Abstract:When performing real-time learning tasks, the radial basis function neural network (RBFNN) is expected to make full use of the training samples such that its learning accuracy and generalization capability are guaranteed. Since the approximation capability of the RBFNN is finite, training methods with forgetting mechanisms such as the forgetting factor recursive least squares (FFRLS) and stochastic gradient descent (SGD) methods are widely used to maintain the learning ability of the RBFNN to new knowledge. However, with the forgetting mechanisms, some useful knowledge will get lost simply because they are learned a long time ago, which we refer to as the passive knowledge forgetting phenomenon.

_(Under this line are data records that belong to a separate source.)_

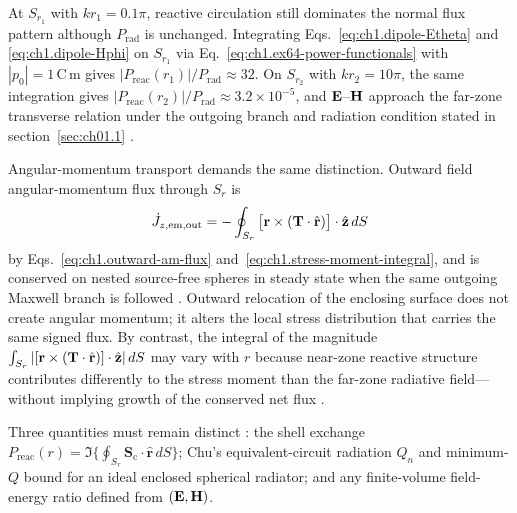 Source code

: At $S_{r_1}$ with $kr_1=0.1\pi$, reactive circulation still dominates the normal flux pattern although $P_{\mathrm{rad}}$ is unchanged. Integrating Eqs.~\eqref{eq:ch1.dipole-Etheta} and \eqref{eq:ch1.dipole-Hphi} on $S_{r_1}$ via Eq.~\eqref{eq:ch1.ex64-power-functionals} with $|p_0|=1\,\mathrm{C\,m}$ gives $|P_{\mathrm{reac}}(r_1)|/P_{\mathrm{rad}}\approx 32$. On $S_{r_2}$ with $kr_2=10\pi$, the same integration gives $|P_{\mathrm{reac}}(r_2)|/P_{\mathrm{rad}}\approx 3.2\times 10^{-5}$, and $\mathbf{E}$--$\mathbf{H}$ approach the far-zone transverse relation
under the outgoing branch and radiation condition stated in section~\ref{sec:ch01.1} \cite{stratton1941}.

Angular-momentum transport demands the same distinction. Outward field angular-momentum flux through $S_r$ is
\begin{equation}
\label{eq:ch1.ex64-am-flux-integral}
\dot J_{z,\mathrm{em,out}}
=-\oint_{S_r}\big[\mathbf{r}\times(\mathbf{T}\cdot\hat{\mathbf{r}})\big]\cdot\hat{\mathbf{z}}\,dS
\end{equation}
by Eqs.~\eqref{eq:ch1.outward-am-flux} and~\eqref{eq:ch1.stress-moment-integral}, and is conserved on nested source-free spheres in steady state when the same outgoing Maxwell branch is followed \cite{stratton1941}. Outward relocation of the enclosing surface does not create angular momentum; it alters the local stress distribution that carries the same signed flux. By contrast, the integral of the magnitude $\int_{S_r}|[\mathbf{r}\times(\mathbf{T}\cdot\hat{\mathbf{r}})]\cdot\hat{\mathbf{z}}|\,dS$ may vary with $r$ because near-zone reactive structure contributes differently to the stress moment than the far-zone radiative field---without implying growth of the conserved net flux \cite{stratton1941,beth1936}.

Three quantities must remain distinct \cite{chu1948,mcclean1996,stratton1941}: the shell exchange $P_{\mathrm{reac}}(r)=\Im\{\oint_{S_r}\mathbf{S}_\mathrm{c}\cdot\hat{\mathbf{r}}\,dS\}$; Chu's equivalent-circuit radiation $Q_n$ and minimum-$Q$ bound for an ideal enclosed spherical radiator; and any finite-volume field-energy ratio defined from $(\mathbf{E},\mathbf{H})$.


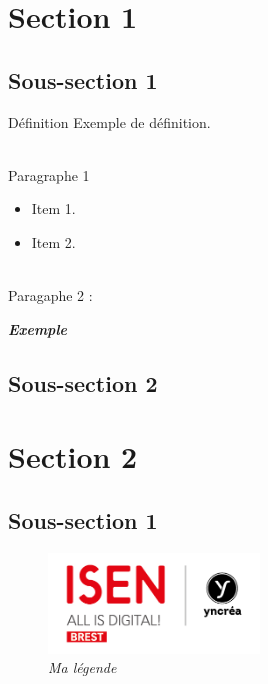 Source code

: \documentclass[10pt, french]{beamer}
\begin{document}
\makeMyTitle
\makeMyOutlines

\section{Section 1}
\subsection{Sous-section 1}
\begin{frame}
	\begin{block}{Définition}
		Exemple de définition.
	\end{block}
	\\
	\indent Paragraphe 1\\
	\begin{itemize}
		\item Item 1.
		\item Item 2.
	\end{itemize}
  \\
	\indent Paragaphe 2 :\\
	\centerline{\textcolor{redisen}{\textbf{\textit{Exemple}}}}
\end{frame}

\subsection{Sous-section 2}
\begin{frame}
\end{frame}

\section{Section 2}
\subsection{Sous-section 1}
\begin{frame}
  \begin{figure}
    \centering
    \includegraphics[width=0.5\textwidth]{Images/Logo_ISEN_Brest.jpg}
    \caption{\textit{Ma légende}}
  \end{figure}
\end{frame}

\makeMyQuestions
\end{document}

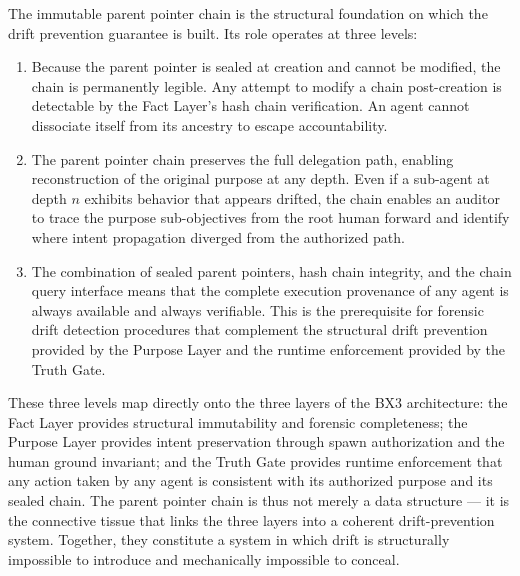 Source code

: The immutable parent pointer chain is the structural foundation on which the drift prevention guarantee is built. Its role operates at three levels:

\begin{enumerate}
\item[\textbf{Structural Immutability:}] Because the parent pointer is sealed at creation and cannot be modified, the chain is permanently legible. Any attempt to modify a chain post-creation is detectable by the Fact Layer's hash chain verification. An agent cannot dissociate itself from its ancestry to escape accountability.

\item[\textbf{Intent Preservation:}] The parent pointer chain preserves the full delegation path, enabling reconstruction of the original purpose at any depth. Even if a sub-agent at depth $n$ exhibits behavior that appears drifted, the chain enables an auditor to trace the purpose sub-objectives from the root human forward and identify where intent propagation diverged from the authorized path.

\item[\textbf{Forensic Completeness:}] The combination of sealed parent pointers, hash chain integrity, and the chain query interface means that the complete execution provenance of any agent is always available and always verifiable. This is the prerequisite for forensic drift detection procedures that complement the structural drift prevention provided by the Purpose Layer and the runtime enforcement provided by the Truth Gate.
\end{enumerate}

These three levels map directly onto the three layers of the BX3 architecture: the Fact Layer provides structural immutability and forensic completeness; the Purpose Layer provides intent preservation through spawn authorization and the human ground invariant; and the Truth Gate provides runtime enforcement that any action taken by any agent is consistent with its authorized purpose and its sealed chain. The parent pointer chain is thus not merely a data structure — it is the connective tissue that links the three layers into a coherent drift-prevention system. Together, they constitute a system in which drift is structurally impossible to introduce and mechanically impossible to conceal.
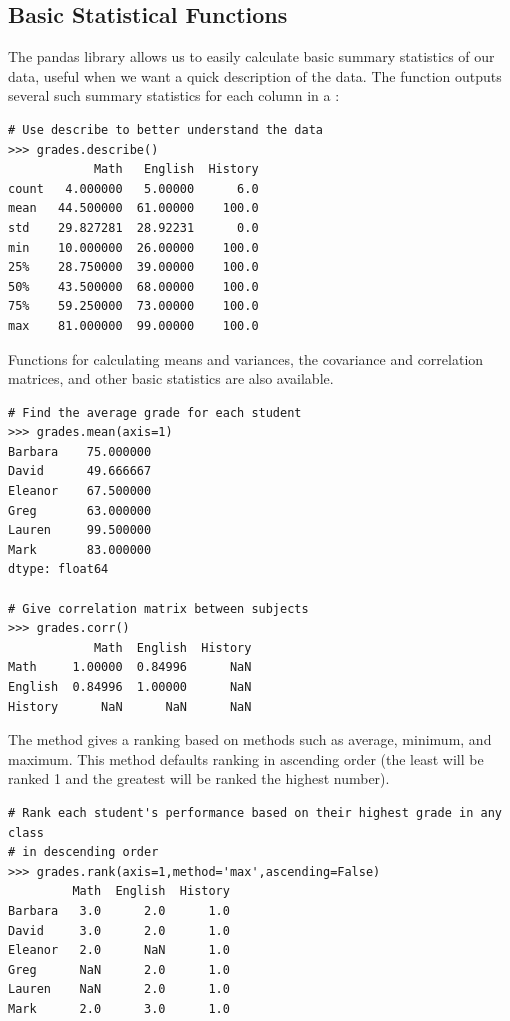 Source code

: 
\subsection*{Basic Statistical Functions}

The pandas library allows us to easily calculate basic summary statistics of our data,
useful when we want a quick description of the data.
The  function
outputs several such summary statistics for each column in a :
\begin{lstlisting}
# Use describe to better understand the data
>>> grades.describe()
            Math   English  History
count   4.000000   5.00000      6.0
mean   44.500000  61.00000    100.0
std    29.827281  28.92231      0.0
min    10.000000  26.00000    100.0
25%    28.750000  39.00000    100.0
50%    43.500000  68.00000    100.0
75%    59.250000  73.00000    100.0
max    81.000000  99.00000    100.0
\end{lstlisting}

Functions for calculating means and variances, the covariance and correlation matrices, and other
basic statistics are also available.

\begin{lstlisting}
# Find the average grade for each student
>>> grades.mean(axis=1)
Barbara    75.000000
David      49.666667
Eleanor    67.500000
Greg       63.000000
Lauren     99.500000
Mark       83.000000
dtype: float64

# Give correlation matrix between subjects
>>> grades.corr()
            Math  English  History
Math     1.00000  0.84996      NaN
English  0.84996  1.00000      NaN
History      NaN      NaN      NaN
\end{lstlisting}

The method  gives a ranking based on methods such as average, minimum, and maximum.
This method defaults ranking in ascending order (the least will be ranked 1 and the greatest will be ranked the highest number).

\begin{lstlisting}
# Rank each student's performance based on their highest grade in any class
# in descending order
>>> grades.rank(axis=1,method='max',ascending=False)
         Math  English  History
Barbara   3.0      2.0      1.0
David     3.0      2.0      1.0
Eleanor   2.0      NaN      1.0
Greg      NaN      2.0      1.0
Lauren    NaN      2.0      1.0
Mark      2.0      3.0      1.0
\end{lstlisting}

To address this problem, this paper proposes a real-time training method named selective memory recursive least squares (SMRLS) in which the feature space of the RBFNN is evenly discretized into a finite number of partitions and a synthesized objective function is developed to replace the original objective function of the ordinary recursive least squares (RLS) method. SMRLS is featured with a memorization mechanism that synthesizes the samples within each partition in real-time into representative samples uniformly distributed over the feature space, and thus overcomes the passive knowledge forgetting phenomenon and improves the generalization capability of the learned knowledge. Compared with the SGD or FFRLS methods, SMRLS achieves improved learning performance (learning speed, accuracy and generalization capability), which is demonstrated by corresponding simulation results.